*Your task*. Repeat exactly the lines of the entries below from the one with "## 5.2 Kolik dětí chodí na basketbal?" through the one with "# 6 Počet sportovců", both ends included, and nothing else.

Saved entries:
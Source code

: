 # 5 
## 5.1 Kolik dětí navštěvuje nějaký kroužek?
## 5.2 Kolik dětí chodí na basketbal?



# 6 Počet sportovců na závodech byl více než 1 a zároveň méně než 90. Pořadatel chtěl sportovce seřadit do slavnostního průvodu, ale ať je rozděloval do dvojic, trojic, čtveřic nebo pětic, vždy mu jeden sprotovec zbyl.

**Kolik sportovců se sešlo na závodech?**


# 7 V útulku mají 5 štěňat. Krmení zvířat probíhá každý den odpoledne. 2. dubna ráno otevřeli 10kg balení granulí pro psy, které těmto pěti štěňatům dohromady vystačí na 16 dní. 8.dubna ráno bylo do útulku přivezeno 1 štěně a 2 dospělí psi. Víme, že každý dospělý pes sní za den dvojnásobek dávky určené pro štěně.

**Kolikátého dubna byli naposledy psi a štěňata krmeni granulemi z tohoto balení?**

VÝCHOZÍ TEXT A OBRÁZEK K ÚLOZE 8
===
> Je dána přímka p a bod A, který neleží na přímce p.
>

*Reply to the task*.
## 5.2 Kolik dětí chodí na basketbal?



# 6 Počet sportovců na závodech byl více než 1 a zároveň méně než 90. Pořadatel chtěl sportovce seřadit do slavnostního průvodu, ale ať je rozděloval do dvojic, trojic, čtveřic nebo pětic, vždy mu jeden sprotovec zbyl.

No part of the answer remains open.